FTS5 (full-text search) support
FTS5 is an SQLite virtual table module that provides full-text search functionality to database applications.
Is there a way to use it with sqlite-xsv? I couldn't find a way to use using csv with using fts5.
If not can some support be added?
I currently do:
.load ./xsv0
select xsv_version();
create virtual table temp.students using csv(filename="students.csv");
CREATE VIRTUAL TABLE temp.studentsfts5 USING fts5(column1, column2, column3, column4);
INSERT INTO temp.studentsfts5 SELECT * FROM temp.students;
which for my dataset(2million records, 22 columns) takes a 40 seconds while xsv only took 1 second.
Just trying to see if I can leverage this amazingly fast library.

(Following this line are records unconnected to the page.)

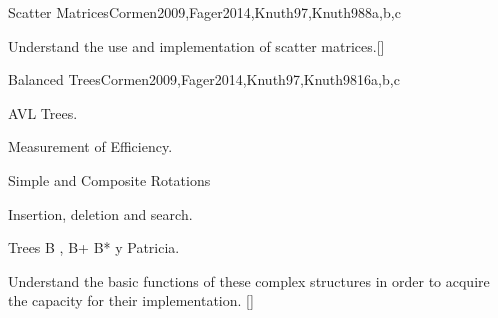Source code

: \begin{syllabus}
\begin{unit}{Scatter Matrices}{}{Cormen2009,Fager2014,Knuth97,Knuth98}{8}{a,b,c}
\begin{learningoutcomes}
      \item Understand the use and implementation of scatter matrices.[\Assessment]
   \end{learningoutcomes}
\end{unit}

\begin{unit}{Balanced Trees}{}{Cormen2009,Fager2014,Knuth97,Knuth98}{16}{a,b,c}
   \begin{topics}
        \item AVL Trees.
	\item Measurement of Efficiency.
	\item Simple and Composite Rotations
	\item Insertion, deletion and search.
	\item Trees B , B+ B* y Patricia.
   \end{topics}

   \begin{learningoutcomes}
      \item Understand the basic functions of these complex structures in order to acquire the capacity for their implementation. [\Assessment]
   \end{learningoutcomes}
\end{unit}

\begin{coursebibliography}
\end{coursebibliography}

\end{syllabus}
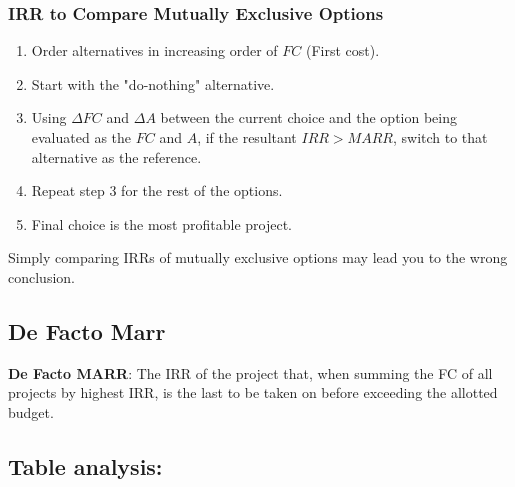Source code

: \subsubsection{IRR to Compare Mutually Exclusive Options}
\begin{process}
    \begin{enumerate}
        \item Order alternatives in increasing order of $FC$ (First cost).
        
        \item Start with the "do-nothing" alternative.
        
        \item Using $\Delta FC$ and $\Delta A$ between the current choice and the option being evaluated as the $FC$ and $A$, if the resultant $IRR > MARR$, switch to that alternative as the reference.
        
        \item Repeat step 3 for the rest of the options.
        
        \item Final choice is the most profitable project.
    \end{enumerate}
\end{process}

\begin{warning}
    Simply comparing IRRs of mutually exclusive options may lead you to the wrong conclusion. 
\end{warning}

\begin{example}
\end{example}

\subsection{De Facto Marr}
\begin{definition}
    \textbf{De Facto MARR}: The IRR of the project that, when summing the FC of all projects by highest IRR, is the last to be taken on before exceeding the allotted budget.
\end{definition}

\subsection{Table analysis:}
\begin{example}
\end{example}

That approach (seperate csv and fts5 virtual tables) is correct, there's no way to "combine" the two in a single table. Reading a 2 million row CSV in ~1 second with sqlite-xsv sounds about right. I think the bulk of that extra 40 seconds is coming from creating the FTS5 table.
One approach to confirm this: insert the CSV data into another table first.
.timer on
.load ./xsv0
create virtual table temp.csv_students using csv(filename="students.csv");
create table students as select * from temp.csv_students;
create virtual table fts_students using fts5(col1, col2, ...);
insert into fts_students select * from students;
The .timer on here is key - it'll show how long each step will take. My guess is that the create table students as ... should take ~1-3 seconds, since it's directly reading the CSV into a regular table with sqlite-xsv. My guess is that the last line, insert into fts_students, will take a long time (>30 seconds), because it's building the FTS5 index from scratch.
Let me know how it goes!
That approach (seperate csv and fts5 virtual tables) is correct, there's no way to "combine" the two in a single table. Reading a 2 million row CSV in ~1 second with sqlite-xsv sounds about right. I think the bulk of that extra 40 seconds is coming from creating the FTS5 table.
You are correct. I had confirmed it already that was the insert command that was taking time. Sorry about not making it clear earlier.
I was trying to find if there was a fast alternative way to do it.